--- What is being asked ---
In the entries below, find each line with the string "Ladungsträgerwolke" and copy it.

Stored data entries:
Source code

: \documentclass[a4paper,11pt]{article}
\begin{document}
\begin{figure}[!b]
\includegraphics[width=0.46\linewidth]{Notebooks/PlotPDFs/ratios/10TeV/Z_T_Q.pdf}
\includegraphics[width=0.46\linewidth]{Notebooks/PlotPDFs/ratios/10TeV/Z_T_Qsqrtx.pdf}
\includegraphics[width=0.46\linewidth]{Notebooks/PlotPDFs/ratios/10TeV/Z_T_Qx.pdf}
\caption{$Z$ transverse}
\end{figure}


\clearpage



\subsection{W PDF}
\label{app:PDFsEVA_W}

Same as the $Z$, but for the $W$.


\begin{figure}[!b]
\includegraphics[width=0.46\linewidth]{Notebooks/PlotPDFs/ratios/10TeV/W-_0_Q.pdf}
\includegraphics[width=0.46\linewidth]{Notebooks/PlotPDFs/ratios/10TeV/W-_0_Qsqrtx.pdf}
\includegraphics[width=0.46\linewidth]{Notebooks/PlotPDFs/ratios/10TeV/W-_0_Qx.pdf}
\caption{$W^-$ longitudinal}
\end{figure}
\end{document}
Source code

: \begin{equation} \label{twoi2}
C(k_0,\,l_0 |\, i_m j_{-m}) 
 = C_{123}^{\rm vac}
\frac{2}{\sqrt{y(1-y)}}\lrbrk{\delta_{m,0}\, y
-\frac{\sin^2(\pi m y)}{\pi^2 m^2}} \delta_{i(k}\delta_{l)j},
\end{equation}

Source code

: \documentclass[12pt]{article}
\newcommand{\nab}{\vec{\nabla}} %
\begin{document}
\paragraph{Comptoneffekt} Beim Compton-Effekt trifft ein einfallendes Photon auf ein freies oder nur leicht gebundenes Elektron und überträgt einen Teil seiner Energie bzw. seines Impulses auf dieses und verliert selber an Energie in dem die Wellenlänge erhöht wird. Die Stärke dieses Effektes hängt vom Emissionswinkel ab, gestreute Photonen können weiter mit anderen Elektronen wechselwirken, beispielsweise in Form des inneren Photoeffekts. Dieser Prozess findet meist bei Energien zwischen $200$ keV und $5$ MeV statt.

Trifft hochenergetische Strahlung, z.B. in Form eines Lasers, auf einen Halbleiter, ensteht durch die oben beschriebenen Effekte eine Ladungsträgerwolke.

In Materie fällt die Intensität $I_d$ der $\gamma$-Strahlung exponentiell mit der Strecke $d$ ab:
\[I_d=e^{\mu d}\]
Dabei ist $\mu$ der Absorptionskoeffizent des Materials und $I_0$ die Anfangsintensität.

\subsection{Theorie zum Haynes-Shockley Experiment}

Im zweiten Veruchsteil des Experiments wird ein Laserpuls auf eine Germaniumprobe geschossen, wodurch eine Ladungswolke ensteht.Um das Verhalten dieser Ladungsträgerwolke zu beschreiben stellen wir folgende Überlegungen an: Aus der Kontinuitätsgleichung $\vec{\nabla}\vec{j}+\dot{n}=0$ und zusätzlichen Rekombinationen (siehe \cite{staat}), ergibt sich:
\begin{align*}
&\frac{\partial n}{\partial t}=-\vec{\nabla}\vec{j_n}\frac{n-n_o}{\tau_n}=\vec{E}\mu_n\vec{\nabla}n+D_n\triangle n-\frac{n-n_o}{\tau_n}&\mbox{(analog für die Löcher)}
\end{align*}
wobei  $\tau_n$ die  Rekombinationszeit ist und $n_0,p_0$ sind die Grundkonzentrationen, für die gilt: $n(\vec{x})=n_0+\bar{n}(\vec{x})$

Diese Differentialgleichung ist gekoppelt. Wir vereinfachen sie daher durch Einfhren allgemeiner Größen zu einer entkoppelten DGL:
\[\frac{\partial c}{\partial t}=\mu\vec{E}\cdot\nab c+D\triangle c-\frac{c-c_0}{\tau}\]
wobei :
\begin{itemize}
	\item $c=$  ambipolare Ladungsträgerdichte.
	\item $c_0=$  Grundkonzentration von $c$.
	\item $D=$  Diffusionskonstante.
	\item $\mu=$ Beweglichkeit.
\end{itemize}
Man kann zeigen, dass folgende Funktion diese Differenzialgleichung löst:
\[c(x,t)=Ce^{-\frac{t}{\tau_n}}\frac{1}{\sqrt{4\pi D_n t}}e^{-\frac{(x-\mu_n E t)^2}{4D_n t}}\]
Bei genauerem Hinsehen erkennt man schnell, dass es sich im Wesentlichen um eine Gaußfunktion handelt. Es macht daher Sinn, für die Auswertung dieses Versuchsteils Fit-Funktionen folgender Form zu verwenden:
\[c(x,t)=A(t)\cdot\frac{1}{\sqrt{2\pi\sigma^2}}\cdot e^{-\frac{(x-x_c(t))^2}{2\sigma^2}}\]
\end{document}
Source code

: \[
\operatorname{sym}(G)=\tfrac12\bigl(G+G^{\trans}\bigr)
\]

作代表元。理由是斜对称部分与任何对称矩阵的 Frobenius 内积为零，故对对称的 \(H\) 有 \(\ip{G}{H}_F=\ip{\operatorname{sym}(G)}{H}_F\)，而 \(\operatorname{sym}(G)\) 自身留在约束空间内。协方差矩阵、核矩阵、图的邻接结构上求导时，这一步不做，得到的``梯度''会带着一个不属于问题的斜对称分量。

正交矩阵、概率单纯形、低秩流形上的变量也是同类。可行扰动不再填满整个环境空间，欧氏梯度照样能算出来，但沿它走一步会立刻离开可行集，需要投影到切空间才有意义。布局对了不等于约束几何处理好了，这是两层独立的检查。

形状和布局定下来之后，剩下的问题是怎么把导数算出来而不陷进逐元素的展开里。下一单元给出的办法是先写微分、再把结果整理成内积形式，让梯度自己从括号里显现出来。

--- Your response ---
Trifft hochenergetische Strahlung, z.B. in Form eines Lasers, auf einen Halbleiter, ensteht durch die oben beschriebenen Effekte eine Ladungsträgerwolke.
Im zweiten Veruchsteil des Experiments wird ein Laserpuls auf eine Germaniumprobe geschossen, wodurch eine Ladungswolke ensteht.Um das Verhalten dieser Ladungsträgerwolke zu beschreiben stellen wir folgende Überlegungen an: Aus der Kontinuitätsgleichung $\vec{\nabla}\vec{j}+\dot{n}=0$ und zusätzlichen Rekombinationen (siehe \cite{staat}), ergibt sich:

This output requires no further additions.